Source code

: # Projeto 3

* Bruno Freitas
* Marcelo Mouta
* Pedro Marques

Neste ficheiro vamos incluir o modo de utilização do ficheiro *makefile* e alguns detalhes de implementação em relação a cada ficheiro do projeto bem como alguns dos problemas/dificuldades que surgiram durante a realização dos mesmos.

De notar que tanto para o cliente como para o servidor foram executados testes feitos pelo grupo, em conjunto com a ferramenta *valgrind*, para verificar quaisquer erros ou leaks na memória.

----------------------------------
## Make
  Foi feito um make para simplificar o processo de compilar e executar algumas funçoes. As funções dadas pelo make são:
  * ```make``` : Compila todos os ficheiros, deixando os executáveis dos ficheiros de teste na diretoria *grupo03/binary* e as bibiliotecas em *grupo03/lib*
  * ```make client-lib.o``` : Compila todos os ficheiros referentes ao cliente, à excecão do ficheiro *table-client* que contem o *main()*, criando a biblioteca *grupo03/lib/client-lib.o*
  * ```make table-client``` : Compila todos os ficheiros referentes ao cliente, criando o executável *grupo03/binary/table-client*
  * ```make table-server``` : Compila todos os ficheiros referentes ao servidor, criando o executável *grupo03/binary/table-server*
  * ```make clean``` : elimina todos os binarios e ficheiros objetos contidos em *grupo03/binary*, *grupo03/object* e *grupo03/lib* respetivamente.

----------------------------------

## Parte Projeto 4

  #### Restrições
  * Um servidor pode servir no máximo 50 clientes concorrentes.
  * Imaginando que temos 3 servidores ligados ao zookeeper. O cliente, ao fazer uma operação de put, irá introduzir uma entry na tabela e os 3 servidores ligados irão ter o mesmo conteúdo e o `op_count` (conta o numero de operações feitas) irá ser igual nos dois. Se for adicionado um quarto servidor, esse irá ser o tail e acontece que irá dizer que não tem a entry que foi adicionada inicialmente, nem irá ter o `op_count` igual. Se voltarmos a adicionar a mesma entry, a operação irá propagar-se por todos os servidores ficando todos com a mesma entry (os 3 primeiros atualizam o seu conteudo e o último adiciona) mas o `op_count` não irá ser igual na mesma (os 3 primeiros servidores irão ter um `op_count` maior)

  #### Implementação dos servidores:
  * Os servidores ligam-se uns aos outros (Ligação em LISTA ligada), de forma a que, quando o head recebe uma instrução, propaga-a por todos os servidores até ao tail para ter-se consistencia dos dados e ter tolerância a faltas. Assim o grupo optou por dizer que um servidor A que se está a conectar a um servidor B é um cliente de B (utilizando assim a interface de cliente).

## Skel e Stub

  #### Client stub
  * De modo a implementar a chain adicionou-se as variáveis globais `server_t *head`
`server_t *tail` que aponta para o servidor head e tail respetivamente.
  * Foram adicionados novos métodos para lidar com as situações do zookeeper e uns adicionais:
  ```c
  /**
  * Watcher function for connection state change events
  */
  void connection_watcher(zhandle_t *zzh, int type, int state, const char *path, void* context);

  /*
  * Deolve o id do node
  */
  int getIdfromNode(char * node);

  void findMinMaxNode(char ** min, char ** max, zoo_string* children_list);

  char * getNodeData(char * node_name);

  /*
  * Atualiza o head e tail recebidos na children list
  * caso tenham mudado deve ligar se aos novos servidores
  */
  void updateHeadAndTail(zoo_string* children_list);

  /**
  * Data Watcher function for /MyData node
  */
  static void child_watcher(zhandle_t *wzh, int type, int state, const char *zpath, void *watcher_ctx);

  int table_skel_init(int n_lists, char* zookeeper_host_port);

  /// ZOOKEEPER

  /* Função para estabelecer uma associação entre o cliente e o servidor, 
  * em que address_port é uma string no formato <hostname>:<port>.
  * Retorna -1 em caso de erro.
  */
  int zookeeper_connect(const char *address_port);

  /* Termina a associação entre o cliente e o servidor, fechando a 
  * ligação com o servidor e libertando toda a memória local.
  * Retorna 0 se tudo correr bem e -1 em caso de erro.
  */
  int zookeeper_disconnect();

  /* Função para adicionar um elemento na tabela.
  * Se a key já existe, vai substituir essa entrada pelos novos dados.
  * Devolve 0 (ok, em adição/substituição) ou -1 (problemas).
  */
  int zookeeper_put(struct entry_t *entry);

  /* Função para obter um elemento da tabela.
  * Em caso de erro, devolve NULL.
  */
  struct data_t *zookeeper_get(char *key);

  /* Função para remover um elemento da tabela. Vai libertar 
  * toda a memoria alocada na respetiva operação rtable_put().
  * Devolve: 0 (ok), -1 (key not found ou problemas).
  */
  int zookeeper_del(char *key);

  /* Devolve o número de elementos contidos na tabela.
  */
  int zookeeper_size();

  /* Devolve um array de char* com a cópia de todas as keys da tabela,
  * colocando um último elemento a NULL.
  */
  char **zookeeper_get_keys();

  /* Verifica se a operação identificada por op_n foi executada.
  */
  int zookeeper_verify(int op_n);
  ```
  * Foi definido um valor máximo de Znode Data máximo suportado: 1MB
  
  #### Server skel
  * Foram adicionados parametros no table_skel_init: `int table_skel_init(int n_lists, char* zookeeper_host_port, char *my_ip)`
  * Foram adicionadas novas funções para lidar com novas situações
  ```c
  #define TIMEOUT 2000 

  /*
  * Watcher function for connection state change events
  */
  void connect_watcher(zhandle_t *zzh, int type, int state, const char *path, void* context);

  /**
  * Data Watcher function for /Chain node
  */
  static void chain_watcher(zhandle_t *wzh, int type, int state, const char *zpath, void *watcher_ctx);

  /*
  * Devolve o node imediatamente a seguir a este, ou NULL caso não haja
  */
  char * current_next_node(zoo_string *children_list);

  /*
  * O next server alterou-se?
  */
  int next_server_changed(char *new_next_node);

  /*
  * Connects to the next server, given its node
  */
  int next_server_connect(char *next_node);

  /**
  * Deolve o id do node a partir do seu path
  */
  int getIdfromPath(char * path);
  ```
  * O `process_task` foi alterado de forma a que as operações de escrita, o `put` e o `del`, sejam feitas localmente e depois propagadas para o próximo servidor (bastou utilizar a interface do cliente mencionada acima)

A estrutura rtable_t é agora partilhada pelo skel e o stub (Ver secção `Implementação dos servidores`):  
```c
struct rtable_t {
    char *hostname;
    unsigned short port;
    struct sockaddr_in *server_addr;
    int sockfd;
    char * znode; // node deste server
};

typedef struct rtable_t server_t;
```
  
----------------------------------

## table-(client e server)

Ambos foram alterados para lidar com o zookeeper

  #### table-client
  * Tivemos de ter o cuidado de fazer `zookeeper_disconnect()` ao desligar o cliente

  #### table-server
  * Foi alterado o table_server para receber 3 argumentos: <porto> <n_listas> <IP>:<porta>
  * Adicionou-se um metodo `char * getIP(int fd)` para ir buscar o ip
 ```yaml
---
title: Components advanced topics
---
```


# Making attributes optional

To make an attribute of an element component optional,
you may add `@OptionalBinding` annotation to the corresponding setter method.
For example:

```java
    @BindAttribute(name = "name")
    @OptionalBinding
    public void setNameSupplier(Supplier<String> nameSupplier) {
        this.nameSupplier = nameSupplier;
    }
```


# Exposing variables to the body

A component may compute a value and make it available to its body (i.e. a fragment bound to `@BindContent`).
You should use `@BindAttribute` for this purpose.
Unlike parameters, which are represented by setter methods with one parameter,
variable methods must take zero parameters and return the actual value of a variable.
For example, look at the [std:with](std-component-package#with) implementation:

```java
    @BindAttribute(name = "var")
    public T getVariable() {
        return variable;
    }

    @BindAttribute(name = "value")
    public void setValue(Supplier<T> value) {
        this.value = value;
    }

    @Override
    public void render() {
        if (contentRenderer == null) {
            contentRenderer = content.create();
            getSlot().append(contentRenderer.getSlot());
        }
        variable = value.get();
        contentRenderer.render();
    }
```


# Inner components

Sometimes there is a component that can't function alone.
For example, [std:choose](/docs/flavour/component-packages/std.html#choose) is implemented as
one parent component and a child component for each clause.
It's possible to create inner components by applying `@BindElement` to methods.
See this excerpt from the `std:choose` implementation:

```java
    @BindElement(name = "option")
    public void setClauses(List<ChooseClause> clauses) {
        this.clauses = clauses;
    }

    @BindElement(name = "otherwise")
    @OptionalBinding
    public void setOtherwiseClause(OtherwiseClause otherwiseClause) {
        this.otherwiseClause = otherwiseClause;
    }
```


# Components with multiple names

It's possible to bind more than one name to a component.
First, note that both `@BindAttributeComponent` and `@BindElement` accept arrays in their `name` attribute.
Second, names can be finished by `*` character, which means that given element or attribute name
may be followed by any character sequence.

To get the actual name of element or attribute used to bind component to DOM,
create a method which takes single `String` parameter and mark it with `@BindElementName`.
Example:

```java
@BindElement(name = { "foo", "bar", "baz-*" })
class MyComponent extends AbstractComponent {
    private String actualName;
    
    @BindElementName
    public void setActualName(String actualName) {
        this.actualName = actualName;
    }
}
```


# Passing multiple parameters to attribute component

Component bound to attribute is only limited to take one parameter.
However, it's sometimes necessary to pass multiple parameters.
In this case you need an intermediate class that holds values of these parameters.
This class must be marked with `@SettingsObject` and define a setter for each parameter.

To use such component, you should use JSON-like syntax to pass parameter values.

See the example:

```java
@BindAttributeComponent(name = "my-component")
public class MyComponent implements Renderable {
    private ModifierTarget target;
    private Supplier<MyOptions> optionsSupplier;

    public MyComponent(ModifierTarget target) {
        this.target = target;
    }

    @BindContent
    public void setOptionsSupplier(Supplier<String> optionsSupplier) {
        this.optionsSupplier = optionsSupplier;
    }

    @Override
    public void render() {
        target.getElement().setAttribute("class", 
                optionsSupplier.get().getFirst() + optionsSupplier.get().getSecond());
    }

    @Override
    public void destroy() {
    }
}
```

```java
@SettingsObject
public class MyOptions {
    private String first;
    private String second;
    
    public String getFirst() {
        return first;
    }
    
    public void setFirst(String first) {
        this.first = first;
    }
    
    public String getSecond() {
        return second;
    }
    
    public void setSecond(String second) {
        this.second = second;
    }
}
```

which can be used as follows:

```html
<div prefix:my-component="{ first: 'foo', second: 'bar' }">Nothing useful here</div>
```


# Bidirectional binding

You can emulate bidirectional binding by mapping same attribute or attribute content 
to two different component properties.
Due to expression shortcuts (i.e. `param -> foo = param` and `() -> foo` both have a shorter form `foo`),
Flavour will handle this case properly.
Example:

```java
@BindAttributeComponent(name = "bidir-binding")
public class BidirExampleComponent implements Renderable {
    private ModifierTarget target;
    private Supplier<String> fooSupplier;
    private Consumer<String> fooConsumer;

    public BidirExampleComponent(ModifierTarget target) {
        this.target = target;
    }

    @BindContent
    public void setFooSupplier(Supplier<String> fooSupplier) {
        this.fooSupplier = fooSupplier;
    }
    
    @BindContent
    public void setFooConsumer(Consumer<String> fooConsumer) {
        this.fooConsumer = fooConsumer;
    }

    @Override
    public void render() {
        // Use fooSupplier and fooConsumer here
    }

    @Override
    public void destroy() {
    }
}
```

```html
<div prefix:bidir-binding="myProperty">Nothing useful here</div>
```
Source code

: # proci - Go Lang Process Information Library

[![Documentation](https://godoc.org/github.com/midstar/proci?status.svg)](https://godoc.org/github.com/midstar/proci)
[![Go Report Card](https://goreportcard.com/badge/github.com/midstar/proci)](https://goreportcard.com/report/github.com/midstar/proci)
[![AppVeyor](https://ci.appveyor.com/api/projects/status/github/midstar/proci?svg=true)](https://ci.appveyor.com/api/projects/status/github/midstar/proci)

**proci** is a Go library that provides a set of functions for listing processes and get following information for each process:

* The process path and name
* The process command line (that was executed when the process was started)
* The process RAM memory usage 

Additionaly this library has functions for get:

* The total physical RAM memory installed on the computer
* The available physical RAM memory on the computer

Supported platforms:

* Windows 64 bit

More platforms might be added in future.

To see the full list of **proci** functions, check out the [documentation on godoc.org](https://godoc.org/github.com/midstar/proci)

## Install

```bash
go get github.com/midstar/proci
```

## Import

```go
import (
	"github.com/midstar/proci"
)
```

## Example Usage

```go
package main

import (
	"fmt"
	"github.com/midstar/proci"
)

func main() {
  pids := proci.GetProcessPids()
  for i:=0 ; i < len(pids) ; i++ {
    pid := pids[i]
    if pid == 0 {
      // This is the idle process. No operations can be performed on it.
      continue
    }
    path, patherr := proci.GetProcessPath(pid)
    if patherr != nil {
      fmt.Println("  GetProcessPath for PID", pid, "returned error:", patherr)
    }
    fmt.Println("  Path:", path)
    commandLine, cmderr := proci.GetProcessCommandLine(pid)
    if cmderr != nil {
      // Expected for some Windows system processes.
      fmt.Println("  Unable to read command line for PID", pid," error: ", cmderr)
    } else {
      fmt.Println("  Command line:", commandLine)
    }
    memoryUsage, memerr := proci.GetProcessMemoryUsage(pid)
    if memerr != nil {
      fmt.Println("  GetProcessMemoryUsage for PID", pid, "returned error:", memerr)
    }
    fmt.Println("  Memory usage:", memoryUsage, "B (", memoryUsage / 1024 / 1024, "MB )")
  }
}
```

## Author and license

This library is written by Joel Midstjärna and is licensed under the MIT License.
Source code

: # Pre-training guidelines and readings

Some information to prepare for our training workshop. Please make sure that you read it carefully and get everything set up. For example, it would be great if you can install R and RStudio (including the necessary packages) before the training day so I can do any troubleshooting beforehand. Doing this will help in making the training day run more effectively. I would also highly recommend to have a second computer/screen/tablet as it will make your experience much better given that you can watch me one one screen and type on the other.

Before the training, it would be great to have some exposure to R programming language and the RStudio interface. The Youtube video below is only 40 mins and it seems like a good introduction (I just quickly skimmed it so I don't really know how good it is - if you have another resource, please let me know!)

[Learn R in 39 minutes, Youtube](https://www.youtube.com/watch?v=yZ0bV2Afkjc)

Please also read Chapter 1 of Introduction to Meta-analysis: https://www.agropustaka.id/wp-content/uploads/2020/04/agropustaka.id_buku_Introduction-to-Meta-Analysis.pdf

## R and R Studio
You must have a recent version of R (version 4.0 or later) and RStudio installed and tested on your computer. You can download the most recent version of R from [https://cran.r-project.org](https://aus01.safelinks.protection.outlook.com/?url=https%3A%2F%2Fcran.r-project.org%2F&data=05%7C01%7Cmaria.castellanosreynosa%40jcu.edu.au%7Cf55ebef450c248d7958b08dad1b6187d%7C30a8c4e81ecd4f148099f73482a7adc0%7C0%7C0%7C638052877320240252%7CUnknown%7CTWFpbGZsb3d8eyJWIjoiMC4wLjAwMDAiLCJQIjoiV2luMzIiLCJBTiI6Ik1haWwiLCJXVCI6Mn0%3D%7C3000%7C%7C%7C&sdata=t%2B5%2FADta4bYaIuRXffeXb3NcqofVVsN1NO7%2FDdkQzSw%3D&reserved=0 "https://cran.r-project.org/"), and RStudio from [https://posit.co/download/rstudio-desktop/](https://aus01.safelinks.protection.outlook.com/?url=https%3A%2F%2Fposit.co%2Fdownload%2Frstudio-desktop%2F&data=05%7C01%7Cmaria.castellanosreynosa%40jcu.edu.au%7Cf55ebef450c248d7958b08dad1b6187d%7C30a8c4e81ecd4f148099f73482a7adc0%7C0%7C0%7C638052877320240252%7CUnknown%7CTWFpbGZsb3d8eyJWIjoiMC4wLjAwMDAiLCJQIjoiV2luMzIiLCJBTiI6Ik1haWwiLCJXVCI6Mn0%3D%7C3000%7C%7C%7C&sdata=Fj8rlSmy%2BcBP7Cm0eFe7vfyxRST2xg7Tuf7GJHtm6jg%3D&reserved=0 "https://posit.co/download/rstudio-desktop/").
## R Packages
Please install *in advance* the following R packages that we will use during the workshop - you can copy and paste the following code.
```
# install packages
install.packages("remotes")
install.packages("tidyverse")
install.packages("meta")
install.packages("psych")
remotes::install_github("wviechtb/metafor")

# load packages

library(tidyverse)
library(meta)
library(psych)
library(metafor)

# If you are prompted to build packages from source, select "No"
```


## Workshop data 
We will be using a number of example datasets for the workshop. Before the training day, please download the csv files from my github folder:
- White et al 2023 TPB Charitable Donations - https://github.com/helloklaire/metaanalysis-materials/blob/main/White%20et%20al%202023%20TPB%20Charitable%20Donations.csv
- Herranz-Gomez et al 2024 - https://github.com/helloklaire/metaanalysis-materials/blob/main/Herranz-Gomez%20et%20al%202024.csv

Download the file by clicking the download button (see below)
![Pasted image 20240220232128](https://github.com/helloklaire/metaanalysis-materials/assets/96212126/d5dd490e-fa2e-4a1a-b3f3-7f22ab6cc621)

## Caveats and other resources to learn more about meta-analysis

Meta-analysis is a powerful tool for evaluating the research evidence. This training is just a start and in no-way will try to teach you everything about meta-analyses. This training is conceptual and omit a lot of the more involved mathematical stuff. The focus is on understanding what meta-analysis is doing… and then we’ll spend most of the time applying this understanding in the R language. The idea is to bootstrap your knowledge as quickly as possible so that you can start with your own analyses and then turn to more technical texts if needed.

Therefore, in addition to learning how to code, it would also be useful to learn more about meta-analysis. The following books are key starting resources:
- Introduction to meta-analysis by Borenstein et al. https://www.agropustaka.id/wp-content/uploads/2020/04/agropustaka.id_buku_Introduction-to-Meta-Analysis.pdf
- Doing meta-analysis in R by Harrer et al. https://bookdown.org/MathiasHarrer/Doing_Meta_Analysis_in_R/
^^^^^^^^^^^^^^^^
Problem: Include the first line of the listing, the line with "Neste ficheiro vamos", and every line between them, each repeated exactly, and output only those.

Answer:
Source code

: # Projeto 3

* Bruno Freitas
* Marcelo Mouta
* Pedro Marques

Neste ficheiro vamos incluir o modo de utilização do ficheiro *makefile* e alguns detalhes de implementação em relação a cada ficheiro do projeto bem como alguns dos problemas/dificuldades que surgiram durante a realização dos mesmos.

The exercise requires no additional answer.